Eugene W. Nester
University of Washington
|
Primary Section: 62, Plant, Soil, and Microbial Sciences Secondary Section: 44, Microbial Biology Membership Type:
Member
(elected 1994)
|
Biosketch
Eugene Nester is a Professor Emeritus of Microbiology at the University of Washington where he has spent his entire scientific career. He graduated with a BS degree from Cornell University and a Ph.D from Case Western Reserve University under the mentorship of Dr. John Spizizen. His Post-Doctoral training was conducted in the Department of Genetics, Stanford University under the guidance of Dr. Joshua Lederberg.He then went to the University of Washington, Department of Microbiology where he rose through the ranks from Instructor to Chairman of the Department. His numerous awards include election to the National Academy of Science, the AAAS and the American Academy of Microbiology, where he served as Chairman of the Board of Directors. Other honors include the Australia Prize and the Biotechnology Award of the American Society of Microbiology. He has served on numerous review panels, including NIH, NSF, and most recently, the Ford Foundation.
Research Interests
My research is concerned with the interaction of bacteria with plants, and more specifically, the interaction of Agrobacterium with its wide variety of host plants. Agrobacterium, the cause of crown gall tumors, genetically engineers plants by transferring a piece of its tumor inducing plasmid into the host plant where the bacterial DNA is integrated into the plant cell chromosome and expressed.
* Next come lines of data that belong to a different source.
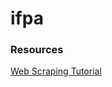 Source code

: # ifpa

### Resources
[Web Scraping Tutorial](https://zenscrape.com/java-web-scraping-comprehensive-tutorial/)  
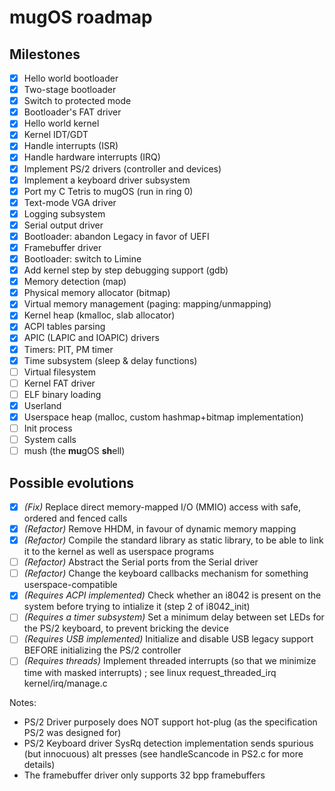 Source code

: # mugOS roadmap

## Milestones

- [X] Hello world bootloader
- [X] Two-stage bootloader
- [X] Switch to protected mode
- [X] Bootloader's FAT driver
- [X] Hello world kernel
- [X] Kernel IDT/GDT
- [X] Handle interrupts (ISR)
- [X] Handle hardware interrupts (IRQ)
- [X] Implement PS/2 drivers (controller and devices)
- [X] Implement a keyboard driver subsystem
- [X] Port my C Tetris to mugOS (run in ring 0)
- [X] Text-mode VGA driver
- [X] Logging subsystem
- [X] Serial output driver
- [X] Bootloader: abandon Legacy in favor of UEFI
- [X] Framebuffer driver
- [X] Bootloader: switch to Limine
- [X] Add kernel step by step debugging support (gdb)
- [X] Memory detection (map)
- [X] Physical memory allocator (bitmap)
- [X] Virtual memory management (paging: mapping/unmapping)
- [X] Kernel heap (kmalloc, slab allocator)
- [X] ACPI tables parsing
- [X] APIC (LAPIC and IOAPIC) drivers
- [X] Timers: PIT, PM timer
- [X] Time subsystem (sleep & delay functions)
- [ ] Virtual filesystem
- [ ] Kernel FAT driver
- [ ] ELF binary loading
- [X] Userland
- [X] Userspace heap (malloc, custom hashmap+bitmap implementation)
- [ ] Init process
- [ ] System calls
- [ ] mush (the **mu**gOS **sh**ell)

## Possible evolutions

- [X] *(Fix)* Replace direct memory-mapped I/O (MMIO) access with safe, ordered and fenced calls
- [X] *(Refactor)* Remove HHDM, in favour of dynamic memory mapping
- [X] *(Refactor)* Compile the standard library as static library, to be able to link it to the kernel as well as userspace programs
- [ ] *(Refactor)* Abstract the Serial ports from the Serial driver
- [ ] *(Refactor)* Change the keyboard callbacks mechanism for something userspace-compatible
- [X] *(Requires ACPI implemented)* Check whether an i8042 is present on the system before trying to intialize it (step 2 of i8042_init)
- [ ] *(Requires a timer subsystem)* Set a minimum delay between set LEDs for the PS/2 keyboard, to prevent bricking the device
- [ ] *(Requires USB implemented)* Initialize and disable USB legacy support BEFORE initializing the PS/2 controller
- [ ] *(Requires threads)* Implement threaded interrupts (so that we minimize time with masked interrupts) ; see linux request_threaded_irq kernel/irq/manage.c

Notes:
- PS/2 Driver purposely does NOT support hot-plug (as the specification PS/2 was designed for)
- PS/2 Keyboard driver SysRq detection implementation sends spurious (but innocuous) alt presses (see handleScancode in PS2.c for more details)
- The framebuffer driver only supports 32 bpp framebuffers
The expression of the bacterial genes confers new properties on the transformed cells. These properties are stably inherited in subsequent generations. We are attempting to unravel various aspects of this unique prokaryotic-eukaryotic interaction. Specifically, we are attempting to understand, in molecular terms, the mechanism by which Agrobacterium recognizes plant signals and then activates a set of genes which are involved in the transfer of DNA. Our research program is also focused on the transfer of DNA transfer both inside the bacterial as well as inside the plant cell. Since Agrobacterium is the major mechanism for genetically engineering plants, we are constantly attempting to optimize this system of gene transfer for industrial applications.